The First State Bank of Ripley was organized for the purpose of purchasing the assets and assuming the liabilities of the First National Bank of Ripley and the First Savings Bank of Ripley, both of which were in practically a failing condition. The First National Bank and the First Savings Bank had been in business for a number of years; the stockholders, directors, and officers in the two banks were practically the same, and they occupied the same banking house. The First National had a paid-up capital of $25,000, and the First Savings had a paid-up capital of $12,500. In the fall of 1931 both banks were having trouble on account of poor collections; the comptroller of the currency had notified the officers of the National Bank that unless they could realize on some of their paper so as to get more cash into the bank by January 1, 1932, he would make an assessment of 100 per cent against the stockholders on their stock. The superintendent of banks was likewise urging the officers of the First Savings Bank to get its affairs into better shape. His predecessor in office had already taken a bond in 1923 for $10,000, signed by all the directors, for the benefit and protection of the depositors.
Several plans for relieving the condition of said banks were suggested, and it was finally determined to organize a new state bank, to be known as the First State Bank, to take over the assets and assume the obligations of the other two banks, and this was done with the consent of the comptroller of the currency, and under the supervision of the state superintendent of banks. The new bank was organized by the stockholders of the old banks, and the officers and directors were practically the same. The capital stock was fixed at $25,000, all of which was paid in. The superintendent of banks at first stated *Page 53 that under the law a capital of $50,000 would be required, but upon being shown that Ripley had a population of only 2,325, and, that under the law, banks might be organized with a capital of $25,000 in towns of less than 2,500 population, he agreed that this bank might be opened with a paid-in capital of only $25,000, but suggested and rather insisted that it should be capitalized at $50,000. All the negotiations with the superintendent of banks with reference to this merger were had by Mr. Prichard, the cashier of the First National Bank.
Mr. Robertson, the superintendent, sent an examiner to Ripley to examine the banks which were to be absorbed by the new bank, and a report of the condition of said banks was made as of date December 16, 1931; and in a letter to Prichard, of date December 22d, Robertson inclosed a copy of the examiner's report, and after analyzing it to some extent, he concludes:
"It is, therefore, apparent that if the assets of these institutions are combined into one institution with $50,000 capital, the new organization would hold approximately $43,400 of assets which the directors admit to be questionable. Unless the doubtful assets above referred to can be eliminated entirely, and the proposed new banks set up with $50,000 clean working capital, this office cannot approve the proposed consolidation."

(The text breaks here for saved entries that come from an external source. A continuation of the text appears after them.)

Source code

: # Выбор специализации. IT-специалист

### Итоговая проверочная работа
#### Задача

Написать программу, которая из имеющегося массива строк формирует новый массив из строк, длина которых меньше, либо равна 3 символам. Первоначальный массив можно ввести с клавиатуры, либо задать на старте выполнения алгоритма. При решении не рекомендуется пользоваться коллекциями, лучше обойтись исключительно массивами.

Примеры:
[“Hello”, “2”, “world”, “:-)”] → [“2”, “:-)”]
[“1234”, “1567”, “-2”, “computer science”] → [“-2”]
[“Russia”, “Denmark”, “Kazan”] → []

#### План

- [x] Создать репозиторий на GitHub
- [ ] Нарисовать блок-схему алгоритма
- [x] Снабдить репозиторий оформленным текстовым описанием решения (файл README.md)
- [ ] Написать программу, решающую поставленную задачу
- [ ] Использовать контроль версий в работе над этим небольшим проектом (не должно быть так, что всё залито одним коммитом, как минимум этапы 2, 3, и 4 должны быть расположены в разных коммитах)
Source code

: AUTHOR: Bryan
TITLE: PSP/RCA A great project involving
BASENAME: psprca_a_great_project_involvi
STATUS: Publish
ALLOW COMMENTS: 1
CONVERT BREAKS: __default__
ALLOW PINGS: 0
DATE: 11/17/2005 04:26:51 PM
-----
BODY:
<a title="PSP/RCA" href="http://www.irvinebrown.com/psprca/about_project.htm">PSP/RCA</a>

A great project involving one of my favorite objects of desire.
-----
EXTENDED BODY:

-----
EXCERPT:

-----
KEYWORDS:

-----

Prichard had another conference with Robertson at Brownsville on Christmas Day, and Robertson then agreed that the new bank might be incorporated with a paid-in capital of $25,000; but he made the further requirement that a new bond of $10,000 be executed by the directors. Prichard admits that the execution of this bond was discussed at the Brownsville conference, but says he told Robertson that the old bond had expired by limitation, that he did not want to sign a new one, and that he did not believe the directors would sign a new one. Robertson testifies that he told Prichard they would have to execute a new bond, and that he very readily consented to do so, and we think the record supports his statement, especially in view of the fact that he was yielding his insistence that the new bank should have a paid-in capital of $50,000.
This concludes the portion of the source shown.